GASPARE DE VITO
Passing Notes
At tha age of 23, Gaspare De Vito stopped playing in order to become a designer. Then he re-started playing sax in 2005, in Barcellona, getting close to the Cuban music which is continuously echoed in “Passing Notes”. De Vito uses his instruments by exploiting all the musical nuances: from the darker cante hondo to the growls, the harder and boiling sounds, in order to get to the main characteristic of the whole cd: the Cuban ocha, music and religion mixed together. And the ocha is just known as the union of African rhythms and the South American ones, “The Fish From London” is a perfect exemple of it.
Warm, dry notes, minimalism. “Passing Notes” is the celebration of De Vito’s art who has arranged and composed these nine tracks. In fact there are a lot of breaks, the cd on the whole does not give space to the orchestration.
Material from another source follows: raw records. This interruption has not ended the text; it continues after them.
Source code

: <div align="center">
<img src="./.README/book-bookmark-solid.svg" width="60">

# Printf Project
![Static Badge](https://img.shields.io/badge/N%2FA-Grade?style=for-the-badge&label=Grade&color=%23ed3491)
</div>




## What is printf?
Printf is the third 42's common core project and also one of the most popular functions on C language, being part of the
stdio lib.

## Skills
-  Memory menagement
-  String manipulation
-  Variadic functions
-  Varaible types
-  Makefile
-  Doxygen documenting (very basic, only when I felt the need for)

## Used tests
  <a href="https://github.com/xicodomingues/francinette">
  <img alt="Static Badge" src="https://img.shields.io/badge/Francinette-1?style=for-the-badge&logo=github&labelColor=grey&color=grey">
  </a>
Flute and sax are the absolute protagonists in their thousands of uses: water and air sounds in “Sunrise (First Day)”, to the African flavour of “Morning Prayer” til the funeral “Too Easy To Love”. Not to mention the seduction, maybe the eros, of the alluring “Looking For The Roots”.
If you love sax, “Passing Notes” is a masterpiece. Those who love mainstream jazz maybe fill find it too essential. It is actually a very good cd.